§ **Task prompt**: Pull every line containing the word "Figma" out of the material below.
◆ ◆ ◆ ◆
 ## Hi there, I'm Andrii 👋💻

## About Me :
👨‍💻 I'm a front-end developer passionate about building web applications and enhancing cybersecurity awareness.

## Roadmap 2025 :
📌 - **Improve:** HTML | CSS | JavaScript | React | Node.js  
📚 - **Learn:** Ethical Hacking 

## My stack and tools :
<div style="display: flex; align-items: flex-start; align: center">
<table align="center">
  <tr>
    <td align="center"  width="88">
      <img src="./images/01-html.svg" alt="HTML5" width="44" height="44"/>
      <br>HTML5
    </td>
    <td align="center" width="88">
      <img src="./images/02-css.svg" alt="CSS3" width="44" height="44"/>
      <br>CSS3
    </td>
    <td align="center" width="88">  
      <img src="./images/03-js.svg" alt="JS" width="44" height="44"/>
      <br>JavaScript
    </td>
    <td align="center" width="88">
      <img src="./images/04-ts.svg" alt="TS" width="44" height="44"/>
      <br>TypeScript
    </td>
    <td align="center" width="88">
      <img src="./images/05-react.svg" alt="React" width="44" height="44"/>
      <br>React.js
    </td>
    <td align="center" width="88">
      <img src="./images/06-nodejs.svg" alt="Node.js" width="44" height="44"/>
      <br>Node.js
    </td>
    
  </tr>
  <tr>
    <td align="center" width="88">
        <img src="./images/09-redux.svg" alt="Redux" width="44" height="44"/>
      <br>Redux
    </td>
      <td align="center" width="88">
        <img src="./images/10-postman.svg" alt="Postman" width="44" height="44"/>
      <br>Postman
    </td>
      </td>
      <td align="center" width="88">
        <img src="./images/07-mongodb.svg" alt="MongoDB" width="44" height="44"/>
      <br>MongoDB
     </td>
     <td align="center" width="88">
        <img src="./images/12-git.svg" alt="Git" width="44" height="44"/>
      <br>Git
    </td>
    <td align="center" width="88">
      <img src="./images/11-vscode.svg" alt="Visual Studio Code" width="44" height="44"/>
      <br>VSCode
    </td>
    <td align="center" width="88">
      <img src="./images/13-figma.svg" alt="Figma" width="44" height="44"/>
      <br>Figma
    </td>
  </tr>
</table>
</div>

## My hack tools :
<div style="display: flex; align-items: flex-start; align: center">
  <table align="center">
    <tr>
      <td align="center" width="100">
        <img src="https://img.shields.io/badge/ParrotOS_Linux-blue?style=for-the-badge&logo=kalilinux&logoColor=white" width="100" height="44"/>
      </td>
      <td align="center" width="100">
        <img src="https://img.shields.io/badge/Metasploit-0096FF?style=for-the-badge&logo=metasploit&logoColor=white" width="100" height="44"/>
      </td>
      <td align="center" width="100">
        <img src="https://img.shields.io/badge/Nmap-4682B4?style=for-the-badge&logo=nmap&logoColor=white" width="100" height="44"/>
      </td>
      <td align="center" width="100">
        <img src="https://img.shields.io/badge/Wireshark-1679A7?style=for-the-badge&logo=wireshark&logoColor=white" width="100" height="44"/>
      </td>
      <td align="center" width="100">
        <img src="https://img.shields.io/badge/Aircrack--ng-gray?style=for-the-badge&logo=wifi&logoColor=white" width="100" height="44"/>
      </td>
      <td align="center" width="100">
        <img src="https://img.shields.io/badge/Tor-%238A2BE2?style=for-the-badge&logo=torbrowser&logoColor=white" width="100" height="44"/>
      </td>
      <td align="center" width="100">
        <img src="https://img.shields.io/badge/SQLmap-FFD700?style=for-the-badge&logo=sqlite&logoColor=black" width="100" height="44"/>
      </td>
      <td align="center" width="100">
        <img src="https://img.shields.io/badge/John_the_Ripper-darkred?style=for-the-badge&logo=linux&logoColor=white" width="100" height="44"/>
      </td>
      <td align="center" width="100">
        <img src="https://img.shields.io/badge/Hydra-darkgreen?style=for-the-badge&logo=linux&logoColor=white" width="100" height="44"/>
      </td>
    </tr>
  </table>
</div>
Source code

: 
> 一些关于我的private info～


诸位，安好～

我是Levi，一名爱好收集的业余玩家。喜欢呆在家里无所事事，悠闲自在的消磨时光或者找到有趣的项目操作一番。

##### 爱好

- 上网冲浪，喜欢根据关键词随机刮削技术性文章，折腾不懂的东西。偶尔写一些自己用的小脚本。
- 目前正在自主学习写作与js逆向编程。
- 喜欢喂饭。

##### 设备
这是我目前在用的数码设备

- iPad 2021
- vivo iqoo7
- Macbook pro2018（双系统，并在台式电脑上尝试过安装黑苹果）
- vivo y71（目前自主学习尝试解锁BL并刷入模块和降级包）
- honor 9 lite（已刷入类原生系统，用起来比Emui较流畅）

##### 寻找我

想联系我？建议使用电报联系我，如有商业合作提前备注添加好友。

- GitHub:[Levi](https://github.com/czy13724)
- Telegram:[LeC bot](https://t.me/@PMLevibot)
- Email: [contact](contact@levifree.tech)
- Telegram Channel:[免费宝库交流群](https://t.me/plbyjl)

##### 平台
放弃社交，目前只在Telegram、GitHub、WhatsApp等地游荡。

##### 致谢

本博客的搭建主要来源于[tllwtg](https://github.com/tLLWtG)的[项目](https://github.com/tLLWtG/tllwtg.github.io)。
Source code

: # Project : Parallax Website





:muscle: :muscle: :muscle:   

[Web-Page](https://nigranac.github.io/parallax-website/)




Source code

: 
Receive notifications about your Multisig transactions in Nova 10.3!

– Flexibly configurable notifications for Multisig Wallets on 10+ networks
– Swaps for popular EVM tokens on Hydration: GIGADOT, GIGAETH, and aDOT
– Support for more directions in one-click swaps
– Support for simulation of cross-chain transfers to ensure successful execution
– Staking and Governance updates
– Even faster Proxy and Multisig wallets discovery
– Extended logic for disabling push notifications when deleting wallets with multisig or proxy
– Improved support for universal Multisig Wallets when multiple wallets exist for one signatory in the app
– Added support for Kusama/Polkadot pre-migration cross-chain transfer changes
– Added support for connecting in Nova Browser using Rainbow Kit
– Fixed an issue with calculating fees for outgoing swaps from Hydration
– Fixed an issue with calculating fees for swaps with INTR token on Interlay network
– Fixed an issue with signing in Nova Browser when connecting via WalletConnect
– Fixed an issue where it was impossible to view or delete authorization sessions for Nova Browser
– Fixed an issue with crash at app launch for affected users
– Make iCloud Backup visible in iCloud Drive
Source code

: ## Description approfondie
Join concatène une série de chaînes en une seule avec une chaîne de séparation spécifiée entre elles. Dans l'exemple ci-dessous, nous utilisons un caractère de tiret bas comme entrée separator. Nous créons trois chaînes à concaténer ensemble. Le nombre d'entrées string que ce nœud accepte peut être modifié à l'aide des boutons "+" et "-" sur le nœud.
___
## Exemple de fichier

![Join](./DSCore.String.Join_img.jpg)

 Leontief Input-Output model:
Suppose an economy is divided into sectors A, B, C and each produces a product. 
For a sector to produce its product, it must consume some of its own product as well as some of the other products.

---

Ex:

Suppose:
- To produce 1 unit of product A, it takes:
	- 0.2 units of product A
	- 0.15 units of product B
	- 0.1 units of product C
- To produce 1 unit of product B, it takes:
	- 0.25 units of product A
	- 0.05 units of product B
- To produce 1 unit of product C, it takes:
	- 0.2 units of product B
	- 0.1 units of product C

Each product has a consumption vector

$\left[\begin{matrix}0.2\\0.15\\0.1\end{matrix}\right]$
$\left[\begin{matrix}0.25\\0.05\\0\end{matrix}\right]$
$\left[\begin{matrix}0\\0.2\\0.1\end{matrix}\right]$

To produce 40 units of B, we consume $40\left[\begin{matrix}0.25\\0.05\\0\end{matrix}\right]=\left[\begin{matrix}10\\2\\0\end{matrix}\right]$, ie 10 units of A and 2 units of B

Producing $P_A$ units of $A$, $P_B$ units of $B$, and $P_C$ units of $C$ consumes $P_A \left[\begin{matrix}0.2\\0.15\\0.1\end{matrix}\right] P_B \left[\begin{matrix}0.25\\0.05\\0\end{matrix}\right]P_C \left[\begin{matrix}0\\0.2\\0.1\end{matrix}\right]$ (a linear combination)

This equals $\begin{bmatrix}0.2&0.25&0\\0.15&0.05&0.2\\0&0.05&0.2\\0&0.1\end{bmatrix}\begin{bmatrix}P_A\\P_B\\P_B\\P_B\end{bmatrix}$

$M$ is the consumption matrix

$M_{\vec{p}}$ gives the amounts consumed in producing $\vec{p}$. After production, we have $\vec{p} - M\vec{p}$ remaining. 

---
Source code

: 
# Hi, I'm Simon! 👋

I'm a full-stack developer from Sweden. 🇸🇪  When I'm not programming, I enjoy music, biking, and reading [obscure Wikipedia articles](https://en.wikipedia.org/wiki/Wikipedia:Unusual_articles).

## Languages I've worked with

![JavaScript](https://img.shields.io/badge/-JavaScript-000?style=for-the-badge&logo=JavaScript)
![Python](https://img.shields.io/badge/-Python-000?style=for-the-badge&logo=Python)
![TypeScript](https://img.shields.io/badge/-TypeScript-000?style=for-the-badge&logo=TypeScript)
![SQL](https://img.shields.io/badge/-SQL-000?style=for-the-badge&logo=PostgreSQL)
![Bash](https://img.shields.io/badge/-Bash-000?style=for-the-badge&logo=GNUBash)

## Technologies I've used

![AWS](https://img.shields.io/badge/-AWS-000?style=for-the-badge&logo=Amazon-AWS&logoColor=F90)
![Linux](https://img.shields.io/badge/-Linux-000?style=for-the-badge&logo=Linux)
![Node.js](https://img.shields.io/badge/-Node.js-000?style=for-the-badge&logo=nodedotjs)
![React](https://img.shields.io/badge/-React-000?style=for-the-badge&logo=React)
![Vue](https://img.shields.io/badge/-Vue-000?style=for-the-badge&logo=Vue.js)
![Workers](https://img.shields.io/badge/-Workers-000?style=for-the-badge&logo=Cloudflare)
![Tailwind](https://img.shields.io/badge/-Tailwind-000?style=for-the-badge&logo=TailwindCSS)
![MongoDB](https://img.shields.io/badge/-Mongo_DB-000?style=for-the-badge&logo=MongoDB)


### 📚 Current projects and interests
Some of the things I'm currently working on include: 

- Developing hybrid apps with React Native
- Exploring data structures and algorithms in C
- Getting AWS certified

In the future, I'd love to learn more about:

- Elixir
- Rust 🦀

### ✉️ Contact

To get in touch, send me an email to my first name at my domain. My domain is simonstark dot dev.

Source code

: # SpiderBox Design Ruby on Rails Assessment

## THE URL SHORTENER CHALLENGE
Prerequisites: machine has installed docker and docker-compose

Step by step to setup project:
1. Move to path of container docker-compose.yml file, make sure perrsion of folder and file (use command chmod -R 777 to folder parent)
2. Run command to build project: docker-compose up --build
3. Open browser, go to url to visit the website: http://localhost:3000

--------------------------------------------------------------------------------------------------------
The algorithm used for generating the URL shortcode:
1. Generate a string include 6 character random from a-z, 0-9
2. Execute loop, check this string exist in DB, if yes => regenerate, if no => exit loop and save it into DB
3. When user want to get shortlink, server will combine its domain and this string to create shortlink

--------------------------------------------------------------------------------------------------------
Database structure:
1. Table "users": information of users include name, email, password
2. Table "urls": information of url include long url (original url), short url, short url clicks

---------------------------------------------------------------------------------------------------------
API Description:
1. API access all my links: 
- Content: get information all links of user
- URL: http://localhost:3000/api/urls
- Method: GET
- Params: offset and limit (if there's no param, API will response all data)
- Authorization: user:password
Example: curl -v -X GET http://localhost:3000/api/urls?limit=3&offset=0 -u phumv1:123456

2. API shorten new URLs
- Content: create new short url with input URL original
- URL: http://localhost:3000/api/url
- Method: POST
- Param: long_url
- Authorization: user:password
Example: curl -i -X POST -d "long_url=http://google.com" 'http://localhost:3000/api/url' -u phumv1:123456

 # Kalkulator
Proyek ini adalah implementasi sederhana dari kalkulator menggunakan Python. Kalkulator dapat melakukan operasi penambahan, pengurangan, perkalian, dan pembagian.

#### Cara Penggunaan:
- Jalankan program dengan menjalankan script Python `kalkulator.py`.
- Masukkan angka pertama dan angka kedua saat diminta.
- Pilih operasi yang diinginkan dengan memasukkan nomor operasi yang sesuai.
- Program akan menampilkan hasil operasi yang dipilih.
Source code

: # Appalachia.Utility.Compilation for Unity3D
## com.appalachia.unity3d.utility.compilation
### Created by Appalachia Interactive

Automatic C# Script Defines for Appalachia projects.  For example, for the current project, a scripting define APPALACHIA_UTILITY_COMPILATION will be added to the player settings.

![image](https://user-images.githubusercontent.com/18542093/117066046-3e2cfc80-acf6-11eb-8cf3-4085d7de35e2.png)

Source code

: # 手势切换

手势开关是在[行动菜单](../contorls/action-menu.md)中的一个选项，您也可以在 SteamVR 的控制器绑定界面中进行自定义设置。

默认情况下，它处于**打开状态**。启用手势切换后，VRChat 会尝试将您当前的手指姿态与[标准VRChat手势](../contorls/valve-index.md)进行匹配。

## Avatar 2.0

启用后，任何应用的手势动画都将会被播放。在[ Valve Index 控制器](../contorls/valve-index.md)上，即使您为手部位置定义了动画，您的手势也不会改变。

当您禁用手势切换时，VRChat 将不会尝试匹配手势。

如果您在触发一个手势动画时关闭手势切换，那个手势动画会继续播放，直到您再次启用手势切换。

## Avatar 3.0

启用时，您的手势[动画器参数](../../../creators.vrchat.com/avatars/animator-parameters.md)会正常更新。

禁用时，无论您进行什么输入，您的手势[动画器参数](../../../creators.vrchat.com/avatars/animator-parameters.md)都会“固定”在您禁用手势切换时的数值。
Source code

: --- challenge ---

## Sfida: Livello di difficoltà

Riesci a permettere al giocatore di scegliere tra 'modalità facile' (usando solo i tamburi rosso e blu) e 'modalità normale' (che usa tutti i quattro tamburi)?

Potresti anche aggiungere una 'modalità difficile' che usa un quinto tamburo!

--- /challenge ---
◆ ◆ ◆ ◆
§ **Result for this task**:
      <img src="./images/13-figma.svg" alt="Figma" width="44" height="44"/>
      <br>Figma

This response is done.